Secondo la legge dunque anche l’eutanasia può essere dichiarata un omicidio mentre la religione Cattolica la ritiene un peccato mortale perché solo Dio può togliere la vita ad un uomo; ma come può un uomo messo in quella situazione reggere così tanti dolori? Ha già perso tutto, sta per perdere la vita e gli affetti, è doveroso concedergli almeno di morire come più desidera e non essere costretto ad una sola via solo per ostinazione di qualcuno che non dovrebbe avere voce in capitolo nelle ultime volontà di un uomo.

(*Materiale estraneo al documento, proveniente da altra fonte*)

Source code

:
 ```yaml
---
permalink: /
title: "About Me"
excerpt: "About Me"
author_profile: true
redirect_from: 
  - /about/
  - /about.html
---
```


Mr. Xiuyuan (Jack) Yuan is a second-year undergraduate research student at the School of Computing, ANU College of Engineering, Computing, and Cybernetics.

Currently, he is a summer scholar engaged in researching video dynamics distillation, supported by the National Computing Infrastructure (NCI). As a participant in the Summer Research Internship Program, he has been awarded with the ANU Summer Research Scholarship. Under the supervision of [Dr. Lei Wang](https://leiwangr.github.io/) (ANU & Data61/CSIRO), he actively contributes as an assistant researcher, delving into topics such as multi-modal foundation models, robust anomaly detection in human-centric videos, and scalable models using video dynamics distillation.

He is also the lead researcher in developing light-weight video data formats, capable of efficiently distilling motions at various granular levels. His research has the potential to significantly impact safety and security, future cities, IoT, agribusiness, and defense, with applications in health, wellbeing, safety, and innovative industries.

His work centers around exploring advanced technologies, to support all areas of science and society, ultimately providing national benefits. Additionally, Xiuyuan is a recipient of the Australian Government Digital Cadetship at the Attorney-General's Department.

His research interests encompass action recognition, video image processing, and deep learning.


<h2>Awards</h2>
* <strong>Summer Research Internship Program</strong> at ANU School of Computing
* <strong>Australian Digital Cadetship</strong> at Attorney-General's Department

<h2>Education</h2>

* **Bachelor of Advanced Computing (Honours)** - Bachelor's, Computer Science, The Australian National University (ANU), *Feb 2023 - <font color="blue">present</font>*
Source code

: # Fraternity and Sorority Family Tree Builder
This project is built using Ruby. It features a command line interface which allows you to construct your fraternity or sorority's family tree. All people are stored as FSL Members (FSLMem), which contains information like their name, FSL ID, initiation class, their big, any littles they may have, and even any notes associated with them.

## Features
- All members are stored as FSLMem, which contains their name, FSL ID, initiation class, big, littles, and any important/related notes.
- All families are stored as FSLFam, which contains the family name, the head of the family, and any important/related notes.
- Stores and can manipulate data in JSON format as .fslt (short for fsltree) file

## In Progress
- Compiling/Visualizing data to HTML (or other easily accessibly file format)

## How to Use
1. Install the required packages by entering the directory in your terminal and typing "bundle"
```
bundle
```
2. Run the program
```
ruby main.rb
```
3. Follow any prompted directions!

Non si vuole però affermare che questa sia la sola via, perché appunto è giusto dare una possibilità del genere, ma rimane il fatto che solo il malato può decidere e questo può scegliere sia di sfruttarla che non.

Sarebbe dunque corretto renderla una pratica legale ma particolarmente controllata, perché anche i medici devono poter decidere di essere di supporto oppure rifiutarsi. Vietare a priori è una violazione ai diritti, perché come ognuno ha diritto alla vita, ognuno ha anche diritto di mantenere la propria dignità di uomo e rinunciare ad essa.